### TASK TO COMPLETE
Give the entries below again exactly. Their pictures are not needed.

AVAILABLE DATA START

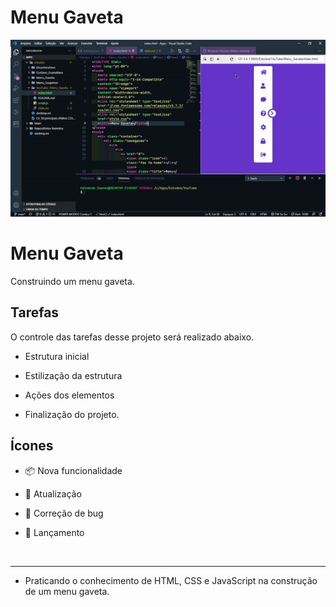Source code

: <h1 *align*="center">Menu Gaveta​​</h5>


<p align="center">
  <a href="https://github.com/ednaldosdl/Menu_Gaveta" target="_blank">
    <img src="menu.gif" alt="Menu-gaveta"/>
  </a>



#  Menu Gaveta

 Construindo um menu gaveta.


## Tarefas

 O controle das tarefas desse projeto será realizado abaixo.

 * Estrutura inicial

 * Estilização da estrutura

 * Ações dos elementos

 * Finalização do projeto.



## Ícones

- 📦 Nova funcionalidade

- 🔄 Atualização

- 🐛 Correção de bug

- 🏁 Lançamento

 <br/>

</p>

<hr/>

- Praticando o conhecimento de HTML, CSS e JavaScript na construção de um menu gaveta.

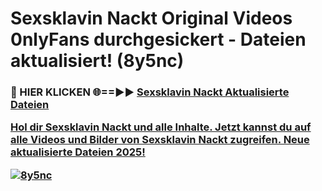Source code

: # Sexsklavin Nackt Original Videos 0nlyFans durchgesickert - Dateien aktualisiert! (8y5nc)

<h3>🔴 HIER KLICKEN 🌐==►► <a href="https://tinyurl.com/h6vf6nb8" rel="nofollow">Sexsklavin Nackt Aktualisierte Dateien

Hol dir Sexsklavin Nackt und alle Inhalte. Jetzt kannst du auf alle Videos und Bilder von Sexsklavin Nackt zugreifen. Neue aktualisierte Dateien 2025!

[![8y5nc](https://i.imgur.com/sD4kR3V.gif)](https://tinyurl.com/h6vf6nb8)
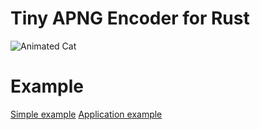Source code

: 
# Tiny APNG Encoder for Rust

![Animated Cat](https://gyazo.snca.net/2019/01/17-193109-e35952c2667267664475a8f08e8ab35d.png)


# Example

[Simple example](https://github.com/anekos/apng-encoder/blob/master/src/apng/encoder.rs#L15)
[Application example](https://github.com/anekos/apng-encoder/tree/master/example)
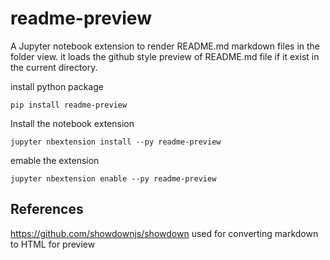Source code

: # readme-preview

A Jupyter notebook extension to render README.md markdown files in the folder view. 
it loads the github style preview of README.md file if it exist in the current directory.

install python package  

    pip install readme-preview

Install the notebook extension  
  
    jupyter nbextension install --py readme-preview

emable the extension  

    jupyter nbextension enable --py readme-preview
    

## References

https://github.com/showdownjs/showdown used for converting markdown to HTML for preview

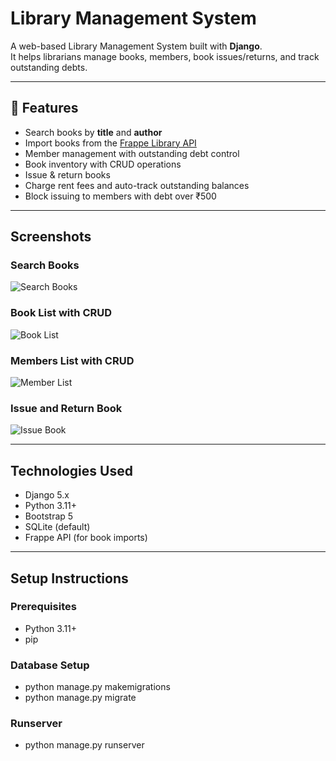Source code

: # Library Management System

A web-based Library Management System built with **Django**.  
It helps librarians manage books, members, book issues/returns, and track outstanding debts.

---

## 🚀 Features

-  Search books by **title** and **author**
-  Import books from the [Frappe Library API](https://frappe.io)
-  Member management with outstanding debt control
-  Book inventory with CRUD operations
-  Issue & return books
-  Charge rent fees and auto-track outstanding balances
-  Block issuing to members with debt over ₹500

---

## Screenshots

### Search Books
![Search Books](screenshots/search_books.png)

### Book List with CRUD
![Book List](screenshots/book_list.png)

### Members List with CRUD
![Member List](screenshots/member_list.png)

### Issue and Return Book
![Issue Book](screenshots/issue_book.png)

---

## Technologies Used

- Django 5.x
- Python 3.11+
- Bootstrap 5
- SQLite (default)
- Frappe API (for book imports)

---

## Setup Instructions

### Prerequisites
- Python 3.11+
- pip

### Database Setup
- python manage.py makemigrations
- python manage.py migrate

### Runserver
- python manage.py runserver



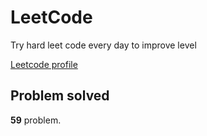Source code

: # LeetCode

Try hard leet code every day to improve level

[ Leetcode profile ](https://leetcode.com/u/orgball2608/)

## Problem solved

**59** problem.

AVAILABLE DATA END

### EXERCISE RESULT
Source code

: <h1 *align*="center">Menu Gaveta​​</h5>


<p align="center">
  <a href="https://github.com/ednaldosdl/Menu_Gaveta" target="_blank">
    <img src="menu.gif" alt="Menu-gaveta"/>
  </a>



#  Menu Gaveta

 Construindo um menu gaveta.


## Tarefas

 O controle das tarefas desse projeto será realizado abaixo.

 * Estrutura inicial

 * Estilização da estrutura

 * Ações dos elementos

 * Finalização do projeto.



## Ícones

- 📦 Nova funcionalidade

- 🔄 Atualização

- 🐛 Correção de bug

- 🏁 Lançamento

 <br/>

</p>

<hr/>

- Praticando o conhecimento de HTML, CSS e JavaScript na construção de um menu gaveta.

Source code

: # Sexsklavin Nackt Original Videos 0nlyFans durchgesickert - Dateien aktualisiert! (8y5nc)

<h3>🔴 HIER KLICKEN 🌐==►► <a href="https://tinyurl.com/h6vf6nb8" rel="nofollow">Sexsklavin Nackt Aktualisierte Dateien

Hol dir Sexsklavin Nackt und alle Inhalte. Jetzt kannst du auf alle Videos und Bilder von Sexsklavin Nackt zugreifen. Neue aktualisierte Dateien 2025!

[![8y5nc](https://i.imgur.com/sD4kR3V.gif)](https://tinyurl.com/h6vf6nb8)
Source code

: 
# Tiny APNG Encoder for Rust

![Animated Cat](https://gyazo.snca.net/2019/01/17-193109-e35952c2667267664475a8f08e8ab35d.png)


# Example

[Simple example](https://github.com/anekos/apng-encoder/blob/master/src/apng/encoder.rs#L15)
[Application example](https://github.com/anekos/apng-encoder/tree/master/example)
Source code

: # readme-preview

A Jupyter notebook extension to render README.md markdown files in the folder view. 
it loads the github style preview of README.md file if it exist in the current directory.

install python package  

    pip install readme-preview

Install the notebook extension  
  
    jupyter nbextension install --py readme-preview

emable the extension  

    jupyter nbextension enable --py readme-preview
    

## References

https://github.com/showdownjs/showdown used for converting markdown to HTML for preview

Source code

: # Library Management System

A web-based Library Management System built with **Django**.  
It helps librarians manage books, members, book issues/returns, and track outstanding debts.

---

## 🚀 Features

-  Search books by **title** and **author**
-  Import books from the [Frappe Library API](https://frappe.io)
-  Member management with outstanding debt control
-  Book inventory with CRUD operations
-  Issue & return books
-  Charge rent fees and auto-track outstanding balances
-  Block issuing to members with debt over ₹500

---

## Screenshots

### Search Books
![Search Books](screenshots/search_books.png)

### Book List with CRUD
![Book List](screenshots/book_list.png)

### Members List with CRUD
![Member List](screenshots/member_list.png)

### Issue and Return Book
![Issue Book](screenshots/issue_book.png)

---

## Technologies Used

- Django 5.x
- Python 3.11+
- Bootstrap 5
- SQLite (default)
- Frappe API (for book imports)

---

## Setup Instructions

### Prerequisites
- Python 3.11+
- pip

### Database Setup
- python manage.py makemigrations
- python manage.py migrate

### Runserver
- python manage.py runserver



Source code

: # LeetCode

Try hard leet code every day to improve level

[ Leetcode profile ](https://leetcode.com/u/orgball2608/)

## Problem solved

**59** problem.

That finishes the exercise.